Starting at the line that contains "Category: General" and stopping at the line that contains "Ciclo I 2023", restate each line of the records below exactly. Omit the pictures.
★ ★ ★ ★ ★
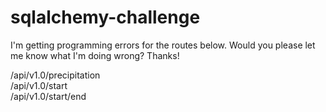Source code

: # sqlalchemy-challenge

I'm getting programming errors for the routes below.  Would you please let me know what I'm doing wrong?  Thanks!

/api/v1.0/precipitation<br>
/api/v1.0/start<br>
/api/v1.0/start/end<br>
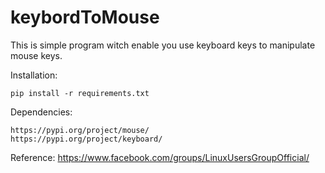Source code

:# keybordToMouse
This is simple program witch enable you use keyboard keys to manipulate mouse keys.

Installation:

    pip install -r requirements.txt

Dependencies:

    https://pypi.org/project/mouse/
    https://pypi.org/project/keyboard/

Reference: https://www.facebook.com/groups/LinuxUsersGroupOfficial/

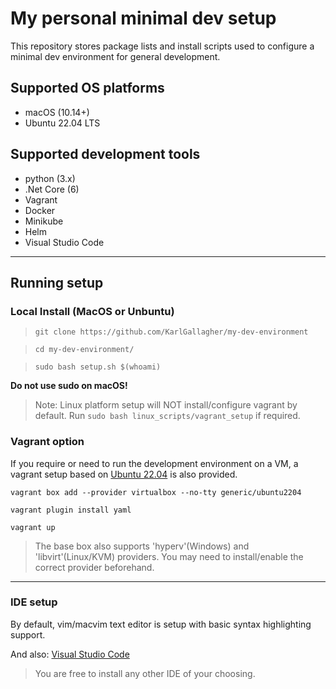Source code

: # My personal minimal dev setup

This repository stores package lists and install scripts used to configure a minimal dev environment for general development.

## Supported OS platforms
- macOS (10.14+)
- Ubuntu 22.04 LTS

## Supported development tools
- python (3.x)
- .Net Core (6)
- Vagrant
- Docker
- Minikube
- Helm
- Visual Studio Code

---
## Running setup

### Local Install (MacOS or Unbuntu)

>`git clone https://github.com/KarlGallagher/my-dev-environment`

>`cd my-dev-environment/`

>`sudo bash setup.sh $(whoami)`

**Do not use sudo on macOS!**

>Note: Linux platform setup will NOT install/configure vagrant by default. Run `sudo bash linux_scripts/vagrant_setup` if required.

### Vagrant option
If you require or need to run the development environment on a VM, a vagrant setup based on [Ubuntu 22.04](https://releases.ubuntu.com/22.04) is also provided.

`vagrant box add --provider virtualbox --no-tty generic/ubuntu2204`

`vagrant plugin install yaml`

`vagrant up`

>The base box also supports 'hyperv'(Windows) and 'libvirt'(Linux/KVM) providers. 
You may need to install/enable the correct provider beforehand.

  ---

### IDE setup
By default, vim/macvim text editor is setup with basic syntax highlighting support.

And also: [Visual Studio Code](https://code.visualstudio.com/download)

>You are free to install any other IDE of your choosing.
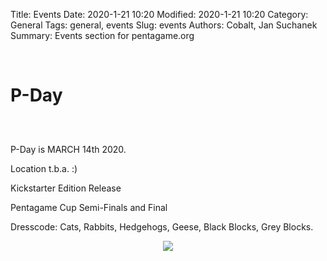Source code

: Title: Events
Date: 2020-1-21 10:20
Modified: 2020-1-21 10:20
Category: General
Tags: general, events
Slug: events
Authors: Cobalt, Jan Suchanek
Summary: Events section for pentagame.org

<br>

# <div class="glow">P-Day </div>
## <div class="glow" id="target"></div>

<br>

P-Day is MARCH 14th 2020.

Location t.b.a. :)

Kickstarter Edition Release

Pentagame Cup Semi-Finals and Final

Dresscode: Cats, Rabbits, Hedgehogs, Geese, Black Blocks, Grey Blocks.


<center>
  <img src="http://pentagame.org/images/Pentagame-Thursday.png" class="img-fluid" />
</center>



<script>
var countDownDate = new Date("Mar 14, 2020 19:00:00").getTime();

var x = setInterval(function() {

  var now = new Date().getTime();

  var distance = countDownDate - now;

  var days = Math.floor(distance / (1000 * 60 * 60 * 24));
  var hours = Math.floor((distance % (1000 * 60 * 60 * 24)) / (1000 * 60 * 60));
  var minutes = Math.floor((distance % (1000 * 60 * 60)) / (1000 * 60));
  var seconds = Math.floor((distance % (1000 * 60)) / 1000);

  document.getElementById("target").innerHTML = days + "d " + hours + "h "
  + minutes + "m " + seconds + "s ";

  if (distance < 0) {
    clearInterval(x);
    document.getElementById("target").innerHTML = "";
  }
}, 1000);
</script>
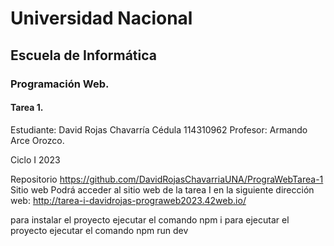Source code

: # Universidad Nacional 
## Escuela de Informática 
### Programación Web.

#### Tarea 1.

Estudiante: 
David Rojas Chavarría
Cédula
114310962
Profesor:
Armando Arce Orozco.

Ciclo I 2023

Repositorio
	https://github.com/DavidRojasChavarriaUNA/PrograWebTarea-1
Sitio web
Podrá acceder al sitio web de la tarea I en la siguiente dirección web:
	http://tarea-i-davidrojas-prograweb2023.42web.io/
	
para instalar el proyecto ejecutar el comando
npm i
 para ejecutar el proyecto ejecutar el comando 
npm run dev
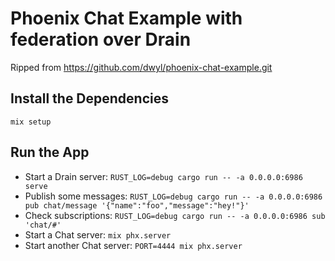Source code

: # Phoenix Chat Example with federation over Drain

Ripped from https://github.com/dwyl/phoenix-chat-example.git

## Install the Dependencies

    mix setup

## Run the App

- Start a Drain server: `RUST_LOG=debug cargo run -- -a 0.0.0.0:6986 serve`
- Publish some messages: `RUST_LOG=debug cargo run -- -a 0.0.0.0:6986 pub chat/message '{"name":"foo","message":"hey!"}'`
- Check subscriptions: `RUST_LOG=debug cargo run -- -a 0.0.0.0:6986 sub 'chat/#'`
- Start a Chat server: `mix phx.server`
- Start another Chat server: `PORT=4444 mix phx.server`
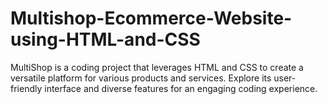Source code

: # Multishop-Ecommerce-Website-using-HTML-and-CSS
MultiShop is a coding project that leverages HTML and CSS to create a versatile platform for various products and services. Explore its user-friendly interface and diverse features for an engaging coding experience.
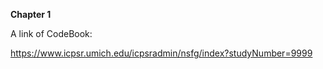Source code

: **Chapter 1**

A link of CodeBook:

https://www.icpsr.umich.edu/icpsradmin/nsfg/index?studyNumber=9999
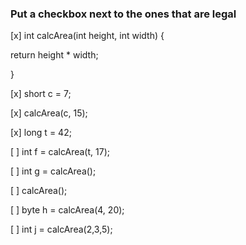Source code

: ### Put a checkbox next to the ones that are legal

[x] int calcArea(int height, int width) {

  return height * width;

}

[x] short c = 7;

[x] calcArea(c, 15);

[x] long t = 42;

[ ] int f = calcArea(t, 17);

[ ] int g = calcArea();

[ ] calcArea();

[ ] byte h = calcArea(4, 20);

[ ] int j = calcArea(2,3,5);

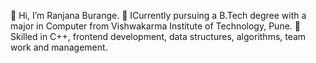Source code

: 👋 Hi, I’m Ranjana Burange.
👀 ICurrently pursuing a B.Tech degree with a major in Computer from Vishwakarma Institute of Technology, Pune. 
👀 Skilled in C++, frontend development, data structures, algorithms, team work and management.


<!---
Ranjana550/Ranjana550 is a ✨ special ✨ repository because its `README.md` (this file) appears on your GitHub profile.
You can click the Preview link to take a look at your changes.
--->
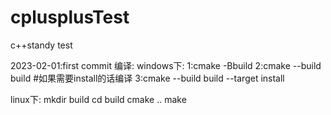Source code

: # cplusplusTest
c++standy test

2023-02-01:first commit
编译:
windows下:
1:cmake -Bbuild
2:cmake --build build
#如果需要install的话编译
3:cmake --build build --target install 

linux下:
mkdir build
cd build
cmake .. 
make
★ ★ ★ ★ ★
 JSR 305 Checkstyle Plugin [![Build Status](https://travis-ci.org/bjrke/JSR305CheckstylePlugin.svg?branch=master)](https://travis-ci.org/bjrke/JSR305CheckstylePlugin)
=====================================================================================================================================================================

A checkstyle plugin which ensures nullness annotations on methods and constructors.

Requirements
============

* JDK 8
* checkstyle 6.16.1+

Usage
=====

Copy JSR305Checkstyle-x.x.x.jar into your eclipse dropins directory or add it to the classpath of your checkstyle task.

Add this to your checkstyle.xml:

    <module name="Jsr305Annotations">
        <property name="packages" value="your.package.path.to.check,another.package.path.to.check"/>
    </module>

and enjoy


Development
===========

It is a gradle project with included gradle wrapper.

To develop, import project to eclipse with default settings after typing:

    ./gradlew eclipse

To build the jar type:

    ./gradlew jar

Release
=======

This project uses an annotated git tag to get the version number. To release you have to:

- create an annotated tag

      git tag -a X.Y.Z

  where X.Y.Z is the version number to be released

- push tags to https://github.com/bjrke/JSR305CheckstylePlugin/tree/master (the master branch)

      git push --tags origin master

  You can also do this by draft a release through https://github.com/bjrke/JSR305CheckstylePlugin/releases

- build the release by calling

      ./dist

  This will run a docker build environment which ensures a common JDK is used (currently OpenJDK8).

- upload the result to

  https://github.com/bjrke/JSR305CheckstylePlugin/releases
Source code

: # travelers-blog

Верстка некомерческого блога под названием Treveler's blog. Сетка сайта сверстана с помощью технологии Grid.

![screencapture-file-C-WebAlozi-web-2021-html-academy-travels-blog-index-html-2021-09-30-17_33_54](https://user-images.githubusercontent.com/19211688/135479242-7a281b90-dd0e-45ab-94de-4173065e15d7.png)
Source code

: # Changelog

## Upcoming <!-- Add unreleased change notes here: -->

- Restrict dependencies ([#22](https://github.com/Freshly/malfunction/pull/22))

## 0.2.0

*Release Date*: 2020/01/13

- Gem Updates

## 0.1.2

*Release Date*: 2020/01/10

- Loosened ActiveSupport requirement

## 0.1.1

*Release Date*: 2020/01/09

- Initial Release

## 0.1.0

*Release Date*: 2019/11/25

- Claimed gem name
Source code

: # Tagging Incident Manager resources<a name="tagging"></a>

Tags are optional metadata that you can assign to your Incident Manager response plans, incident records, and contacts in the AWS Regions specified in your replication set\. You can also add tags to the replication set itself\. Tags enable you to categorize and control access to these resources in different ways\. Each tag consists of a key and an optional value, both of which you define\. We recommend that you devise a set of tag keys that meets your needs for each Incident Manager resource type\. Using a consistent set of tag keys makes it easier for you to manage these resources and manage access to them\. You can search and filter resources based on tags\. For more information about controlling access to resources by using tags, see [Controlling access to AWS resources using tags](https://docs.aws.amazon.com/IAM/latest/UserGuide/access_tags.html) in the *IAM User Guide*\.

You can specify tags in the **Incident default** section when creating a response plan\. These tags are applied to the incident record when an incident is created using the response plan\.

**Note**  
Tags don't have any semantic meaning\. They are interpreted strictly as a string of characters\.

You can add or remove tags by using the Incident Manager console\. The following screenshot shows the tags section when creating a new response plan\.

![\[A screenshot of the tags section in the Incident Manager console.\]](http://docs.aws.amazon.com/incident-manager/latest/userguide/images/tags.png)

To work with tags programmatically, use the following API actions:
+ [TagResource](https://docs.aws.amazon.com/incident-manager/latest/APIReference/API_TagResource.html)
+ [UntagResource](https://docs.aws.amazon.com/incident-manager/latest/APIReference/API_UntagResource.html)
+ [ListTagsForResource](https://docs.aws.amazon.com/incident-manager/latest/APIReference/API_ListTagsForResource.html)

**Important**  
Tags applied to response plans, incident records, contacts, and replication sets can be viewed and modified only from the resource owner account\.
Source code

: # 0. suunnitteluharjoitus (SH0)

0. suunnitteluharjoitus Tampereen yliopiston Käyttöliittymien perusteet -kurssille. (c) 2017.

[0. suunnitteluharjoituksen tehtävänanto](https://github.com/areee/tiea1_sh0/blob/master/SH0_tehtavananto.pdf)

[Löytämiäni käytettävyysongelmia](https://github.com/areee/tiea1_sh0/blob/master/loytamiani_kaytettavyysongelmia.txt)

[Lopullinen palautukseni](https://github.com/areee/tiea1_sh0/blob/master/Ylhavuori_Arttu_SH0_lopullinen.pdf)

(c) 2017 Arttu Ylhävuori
★ ★ ★ ★ ★
SOLUTION TO THIS TASK =
Category: General
Tags: general, events
Slug: events
Authors: Cobalt, Jan Suchanek
Summary: Events section for pentagame.org

<br>

# <div class="glow">P-Day </div>
## <div class="glow" id="target"></div>

<br>

P-Day is MARCH 14th 2020.

Location t.b.a. :)

Kickstarter Edition Release

Pentagame Cup Semi-Finals and Final

Dresscode: Cats, Rabbits, Hedgehogs, Geese, Black Blocks, Grey Blocks.


<center>
  <img src="http://pentagame.org/images/Pentagame-Thursday.png" class="img-fluid" />
</center>



<script>
var countDownDate = new Date("Mar 14, 2020 19:00:00").getTime();

var x = setInterval(function() {

  var now = new Date().getTime();

  var distance = countDownDate - now;

  var days = Math.floor(distance / (1000 * 60 * 60 * 24));
  var hours = Math.floor((distance % (1000 * 60 * 60 * 24)) / (1000 * 60 * 60));
  var minutes = Math.floor((distance % (1000 * 60 * 60)) / (1000 * 60));
  var seconds = Math.floor((distance % (1000 * 60)) / 1000);

  document.getElementById("target").innerHTML = days + "d " + hours + "h "
  + minutes + "m " + seconds + "s ";

  if (distance < 0) {
    clearInterval(x);
    document.getElementById("target").innerHTML = "";
  }
}, 1000);
</script>
Source code

: # Universidad Nacional 
## Escuela de Informática 
### Programación Web.

#### Tarea 1.

Estudiante: 
David Rojas Chavarría
Cédula
114310962
Profesor:
Armando Arce Orozco.

Ciclo I 2023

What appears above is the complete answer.